» **What you should do**
Give the number of lines in the records below that include the word "python", and add nothing to it.

» **Data records**
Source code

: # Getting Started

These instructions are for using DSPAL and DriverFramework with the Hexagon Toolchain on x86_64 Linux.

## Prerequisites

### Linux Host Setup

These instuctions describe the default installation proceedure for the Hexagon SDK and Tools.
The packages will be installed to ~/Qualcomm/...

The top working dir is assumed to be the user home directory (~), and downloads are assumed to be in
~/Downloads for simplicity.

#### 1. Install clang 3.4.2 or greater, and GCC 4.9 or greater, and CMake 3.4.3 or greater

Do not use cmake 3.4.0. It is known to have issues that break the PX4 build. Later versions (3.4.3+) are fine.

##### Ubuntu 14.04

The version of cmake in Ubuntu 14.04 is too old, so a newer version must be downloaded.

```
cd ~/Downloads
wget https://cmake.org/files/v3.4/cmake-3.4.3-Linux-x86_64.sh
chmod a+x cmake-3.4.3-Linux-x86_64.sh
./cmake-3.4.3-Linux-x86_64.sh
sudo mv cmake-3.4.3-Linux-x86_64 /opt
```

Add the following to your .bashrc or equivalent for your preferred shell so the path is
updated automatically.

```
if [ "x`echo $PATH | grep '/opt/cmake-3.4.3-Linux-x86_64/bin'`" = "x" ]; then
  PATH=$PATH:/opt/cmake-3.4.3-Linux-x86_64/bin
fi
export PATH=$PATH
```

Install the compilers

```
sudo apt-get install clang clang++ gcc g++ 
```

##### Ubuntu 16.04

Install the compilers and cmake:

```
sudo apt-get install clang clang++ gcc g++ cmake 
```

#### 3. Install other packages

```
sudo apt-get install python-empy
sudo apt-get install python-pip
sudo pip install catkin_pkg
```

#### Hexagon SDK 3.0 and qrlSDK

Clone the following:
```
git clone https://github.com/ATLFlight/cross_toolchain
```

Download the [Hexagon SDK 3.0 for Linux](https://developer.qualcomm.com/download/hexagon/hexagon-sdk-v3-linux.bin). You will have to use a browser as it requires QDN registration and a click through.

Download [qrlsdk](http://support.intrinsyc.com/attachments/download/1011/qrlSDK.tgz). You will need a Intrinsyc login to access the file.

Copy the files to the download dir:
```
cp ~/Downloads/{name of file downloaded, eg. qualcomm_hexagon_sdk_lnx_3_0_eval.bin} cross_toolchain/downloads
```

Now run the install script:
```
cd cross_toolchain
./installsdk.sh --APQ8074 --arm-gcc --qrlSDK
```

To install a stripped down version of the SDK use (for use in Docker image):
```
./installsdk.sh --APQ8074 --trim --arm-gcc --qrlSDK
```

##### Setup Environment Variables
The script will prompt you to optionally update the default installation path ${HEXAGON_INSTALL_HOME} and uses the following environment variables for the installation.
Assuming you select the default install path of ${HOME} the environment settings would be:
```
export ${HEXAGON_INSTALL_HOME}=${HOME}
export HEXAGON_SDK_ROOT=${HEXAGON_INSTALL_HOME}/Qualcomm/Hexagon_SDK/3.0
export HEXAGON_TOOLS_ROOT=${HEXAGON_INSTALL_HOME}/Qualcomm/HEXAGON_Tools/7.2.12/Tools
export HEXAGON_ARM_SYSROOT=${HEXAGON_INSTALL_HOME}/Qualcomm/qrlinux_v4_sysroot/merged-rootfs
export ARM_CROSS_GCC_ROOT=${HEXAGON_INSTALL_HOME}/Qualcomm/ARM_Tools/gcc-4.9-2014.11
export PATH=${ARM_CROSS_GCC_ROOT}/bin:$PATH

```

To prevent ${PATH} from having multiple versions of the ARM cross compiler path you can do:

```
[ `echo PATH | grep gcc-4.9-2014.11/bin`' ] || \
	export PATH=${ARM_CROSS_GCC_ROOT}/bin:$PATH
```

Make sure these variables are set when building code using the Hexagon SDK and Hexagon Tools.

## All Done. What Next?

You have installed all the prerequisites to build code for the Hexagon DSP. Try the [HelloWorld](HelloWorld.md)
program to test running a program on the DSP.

» **Task answer**
2